IN11E-1800
Global Learning Spectral Archive- A new Way to deal with Unknown Urban Spectra –

Monday, 14 December 2015
Poster Hall (Moscone South)
Marianne Jilge1, Uta Heiden2, Martin Habermeyer2 and Carsten Jürgens1, (1)Ruhr University Bochum, Bochum, Germany, (2)German Aerospace Center DLR Oberpfaffenhofen, German Remote Sensing Data Center (DFD), Oberpfaffenhofen, Germany
Abstract:
Rapid urbanization processes and the need of identifying urban materials demand urban planners and the remote sensing community since years. Urban planners cannot overcome the issue of up-to-date information of urban materials due to time-intensive fieldwork. Hyperspectral remote sensing can facilitate this issue by interpreting spectral signals to provide information of occurring materials. However, the complexity of urban areas and the occurrence of diverse urban materials vary due to regional and cultural aspects as well as the size of a city, which makes identification of surface materials a challenging analysis task.

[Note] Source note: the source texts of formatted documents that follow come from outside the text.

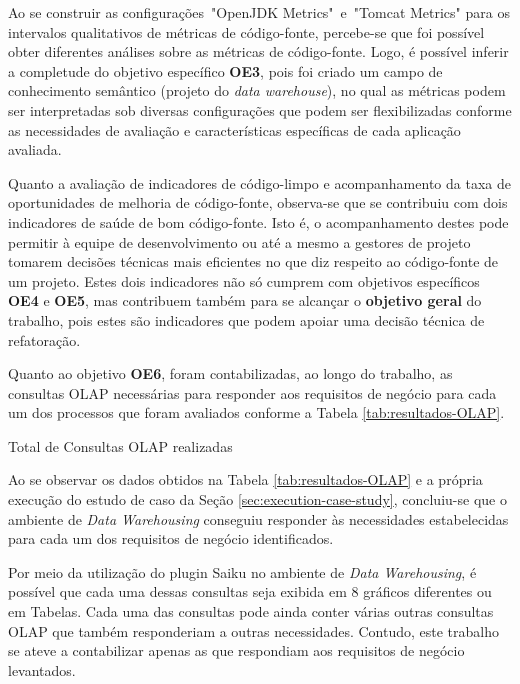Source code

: Ao se construir as  configurações~"OpenJDK Metrics"~e~"Tomcat Metrics" para os intervalos qualitativos de métricas de código-fonte, percebe-se que foi possível obter diferentes análises sobre as métricas de código-fonte. Logo, é possível inferir a completude do objetivo específico \textbf{OE3}, pois foi criado um campo de conhecimento semântico (projeto do \textit{data warehouse}), no qual as métricas podem ser interpretadas sob diversas configurações que podem ser flexibilizadas conforme as necessidades de avaliação e características específicas de cada aplicação avaliada.

Quanto a avaliação de indicadores de código-limpo e acompanhamento da taxa de oportunidades de melhoria de código-fonte, observa-se que se contribuiu com dois indicadores de saúde de bom código-fonte. Isto é, o acompanhamento destes pode permitir à equipe de desenvolvimento ou até a mesmo a gestores de projeto tomarem decisões técnicas mais eficientes no que diz respeito ao código-fonte de um projeto. Estes dois indicadores não só cumprem com objetivos específicos \textbf{OE4} e \textbf{OE5}, mas contribuem também para se alcançar o \textbf{objetivo geral} do trabalho, pois estes são indicadores que podem apoiar uma decisão técnica de refatoração.

Quanto ao objetivo \textbf{OE6}, foram contabilizadas, ao longo do trabalho, as consultas OLAP necessárias para responder aos requisitos de negócio para cada um dos processos que foram avaliados conforme a Tabela \ref{tab:resultados-OLAP}.

 
\begin{table}[H]
\begin{center}

\caption{Total de Consultas OLAP realizadas}
\label{tab:resultados-OLAP}
\end{center}
\end{table}
\FloatBarrier


Ao se observar os dados obtidos na Tabela \ref{tab:resultados-OLAP} e a própria execução do estudo de caso da Seção \ref{sec:execution-case-study}, concluiu-se que o ambiente de \textit{Data Warehousing} conseguiu responder às necessidades estabelecidas para cada um dos requisitos de negócio identificados. 

Por meio da utilização do plugin Saiku no ambiente de \textit{Data Warehousing}, é possível que cada uma dessas consultas seja exibida em 8 gráficos diferentes ou em Tabelas. Cada uma das consultas pode ainda conter várias outras consultas OLAP que também responderiam a outras necessidades. Contudo, este trabalho se ateve a contabilizar apenas as que respondiam aos requisitos de negócio levantados.

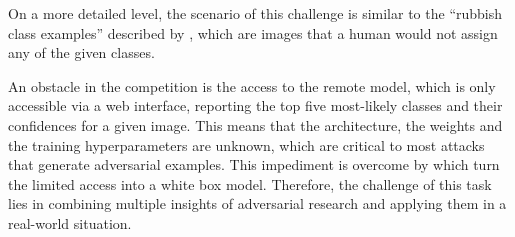 On a more detailed level, the scenario of this challenge is similar to the \enquote{rubbish class examples} described by \citet{szegedy2015explaining}, which are images that a human would not assign any of the given classes.

An obstacle in the competition is the access to the remote model, which is only accessible via a web interface,
reporting the top five most-likely classes and their confidences for a given image.
This means that the architecture, the weights and the training hyperparameters are unknown, which are critical to most attacks that generate adversarial examples.
This impediment is overcome by \citet{papernot2017practical} which turn the limited access into a white box model.
Therefore, the challenge of this task lies in combining multiple insights of adversarial research and applying them in a real-world situation.


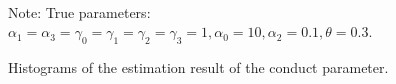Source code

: \documentclass[11pt, a4paper]{article}
\begin{document}
\begin{figure}[!htbp]
  \begin{center}
  \\
  \caption{Histograms of the estimation result of the conduct parameter.}
  \label{fg:histogram_loglinear_loglinear_no_constraint} 
  \end{center}
  \footnotesize
  Note: True parameters: $\alpha_1 = \alpha_3 = \gamma_0 = \gamma_1 = \gamma_2  = \gamma_3 = 1, \alpha_0 = 10, \alpha_2 = 0.1,  \theta = 0.3.$
\end{figure}



\end{document}

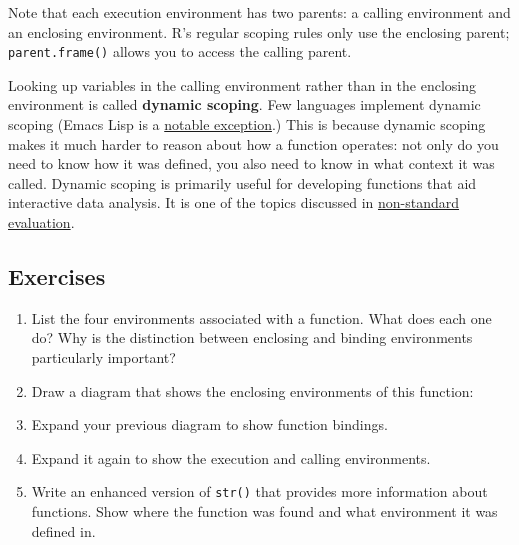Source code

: Note that each execution environment has two parents: a calling
environment and an enclosing environment. R's regular scoping rules only
use the enclosing parent; \texttt{parent.frame()} allows you to access
the calling parent.

Looking up variables in the calling environment rather than in the
enclosing environment is called \textbf{dynamic scoping}. Few languages
implement dynamic scoping (Emacs Lisp is a
\href{http://www.gnu.org/software/emacs/emacs-paper.html\#SEC15}{notable
exception}.) This is because dynamic scoping makes it much harder to
reason about how a function operates: not only do you need to know how
it was defined, you also need to know in what context it was called.
Dynamic scoping is primarily useful for developing functions that aid
interactive data analysis. It is one of the topics discussed in
\hyperref[nse]{non-standard evaluation}. 

\subsection{Exercises}

\begin{enumerate}
\def\labelenumi{\arabic{enumi}.}
\item
  List the four environments associated with a function. What does each
  one do? Why is the distinction between enclosing and binding
  environments particularly important?
\item
  Draw a diagram that shows the enclosing environments of this function:

\begin{Shaded}
\begin{Highlighting}[]
\StringTok{ }
  \StringTok{ }
    \StringTok{ }
      \StringTok{ }\StringTok{ }
    \NormalTok{\}}
    \NormalTok{(}\NormalTok{)}
  \NormalTok{\}}
  \NormalTok{(}\NormalTok{)}
\NormalTok{\}}
\NormalTok{(}\NormalTok{)}
\end{Highlighting}
\end{Shaded}
\item
  Expand your previous diagram to show function bindings.
\item
  Expand it again to show the execution and calling environments.
\item
  Write an enhanced version of \texttt{str()} that provides more
  information about functions. Show where the function was found and
  what environment it was defined in.
\end{enumerate}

For the various surface material identification approaches, spectral libraries containing pure material spectra are commonly used, which are derived from field, laboratory or the hyperspectral image itself. One of the requirements for successful image analysis is that all spectrally different surface materials are represented by the library. Currently, a universal library, applicable in every urban area worldwide and taking each spectral variability into account, is and will not be existent. In this study, the issue of unknown surface material spectra and the demand of an urban site-specific spectral library is tackled by the development of a learning spectral archive tool. Starting with an incomplete library of labelled image spectra from several German cities, surface materials of pure image pixels will be identified in a hyperspectral image based on a similarity measure (e.g. SID-SAM). Additionally, unknown image spectra of urban objects are identified based on an object- and spectral-based-rule set. The detected unknown surface material spectra are entered with additional metadata, such as regional occurrence into the existing spectral library and thus, are reusable for further studies. Our approach is suitable for pure surface material detection of urban hyperspectral images that is globally applicable by taking incompleteness into account. The generically development enables the implementation of different hyperspectral sensors.